AIM OF THE TASK: Your output should be the records below, word for word and picture-free.

Start of LISTED RECORDS

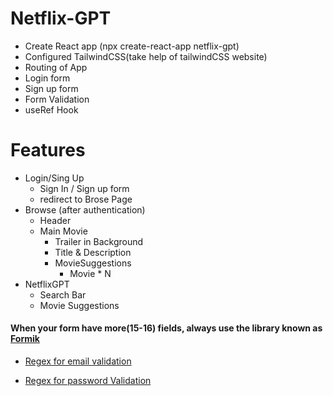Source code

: # Netflix-GPT

 - Create React app (npx create-react-app netflix-gpt)
 - Configured TailwindCSS(take help of tailwindCSS website)
 - Routing of App
 - Login form
 - Sign up form
 - Form Validation
 - useRef Hook

 # Features
- Login/Sing Up
    - Sign In / Sign up form
    - redirect to Brose Page
- Browse (after authentication)
    - Header
    - Main Movie
       - Trailer in Background
       - Title & Description
       - MovieSuggestions
         - Movie * N
- NetflixGPT
    - Search Bar
    - Movie Suggestions


#### When your form have more(15-16) fields, always use the library known as [Formik](https://formik.org/)

- [Regex for email validation](https://saturncloud.io/blog/how-can-i-validate-an-email-address-using-a-regular-expression/)

- [Regex for password Validation](https://regexr.com/3bfsi)

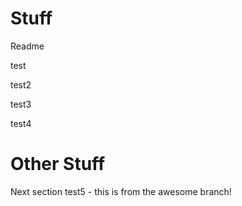 # Stuff
Readme

test

test2

test3

test4

# Other Stuff
Next section
test5 - this is from the awesome branch!
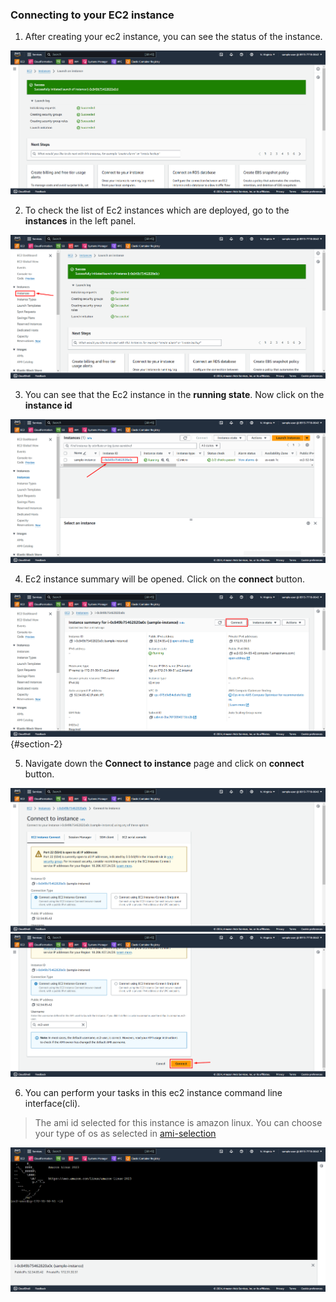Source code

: ### Connecting to your EC2 instance

1. After creating your ec2 instance, you can see the status of the instance.

![](./Screenshot/instance_created.png)

2. To check the list of Ec2 instances which are deployed, go to the **instances** in the left panel.

![](./Screenshot/Screenshot_1.png)

3. You can see that the Ec2 instance in the **running state**. Now click on the **instance id** 

![](./Screenshot/Screenshot_2.png)

4. Ec2 instance summary will be opened. Click on the **connect** button.

![](./Screenshot/connect_to_instance.png){#section-2}

5. Navigate down the **Connect to instance** page and click on **connect** button.  

![](./Screenshot/Screenshot_3.png)
![](./Screenshot/Screenshot_4.png)

6. You can perform your tasks in this ec2 instance command line interface(cli). 

> The ami id selected for this instance is amazon linux. You can choose your type of os as selected in [ami-selection](#section-1)

![](./Screenshot/instance_cli.png)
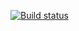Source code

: [![Build status](https://ci.appveyor.com/api/projects/status/rc4skeu9ak5p2eru?svg=true)](https://ci.appveyor.com/project/inkeiter/homework-auto-2-3-patterns)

End of LISTED RECORDS

PROBLEM SOLUTION:
Source code

: # Netflix-GPT

 - Create React app (npx create-react-app netflix-gpt)
 - Configured TailwindCSS(take help of tailwindCSS website)
 - Routing of App
 - Login form
 - Sign up form
 - Form Validation
 - useRef Hook

 # Features
- Login/Sing Up
    - Sign In / Sign up form
    - redirect to Brose Page
- Browse (after authentication)
    - Header
    - Main Movie
       - Trailer in Background
       - Title & Description
       - MovieSuggestions
         - Movie * N
- NetflixGPT
    - Search Bar
    - Movie Suggestions


#### When your form have more(15-16) fields, always use the library known as [Formik](https://formik.org/)

- [Regex for email validation](https://saturncloud.io/blog/how-can-i-validate-an-email-address-using-a-regular-expression/)

- [Regex for password Validation](https://regexr.com/3bfsi)

 # Stuff
Readme

test

test2

test3

test4

# Other Stuff
Next section
test5 - this is from the awesome branch!
Source code

: ### Connecting to your EC2 instance

1. After creating your ec2 instance, you can see the status of the instance.

![](./Screenshot/instance_created.png)

2. To check the list of Ec2 instances which are deployed, go to the **instances** in the left panel.

![](./Screenshot/Screenshot_1.png)

3. You can see that the Ec2 instance in the **running state**. Now click on the **instance id** 

![](./Screenshot/Screenshot_2.png)

4. Ec2 instance summary will be opened. Click on the **connect** button.

![](./Screenshot/connect_to_instance.png){#section-2}

5. Navigate down the **Connect to instance** page and click on **connect** button.  

![](./Screenshot/Screenshot_3.png)
![](./Screenshot/Screenshot_4.png)

6. You can perform your tasks in this ec2 instance command line interface(cli). 

> The ami id selected for this instance is amazon linux. You can choose your type of os as selected in [ami-selection](#section-1)

![](./Screenshot/instance_cli.png)
Source code

: [![Build status](https://ci.appveyor.com/api/projects/status/rc4skeu9ak5p2eru?svg=true)](https://ci.appveyor.com/project/inkeiter/homework-auto-2-3-patterns)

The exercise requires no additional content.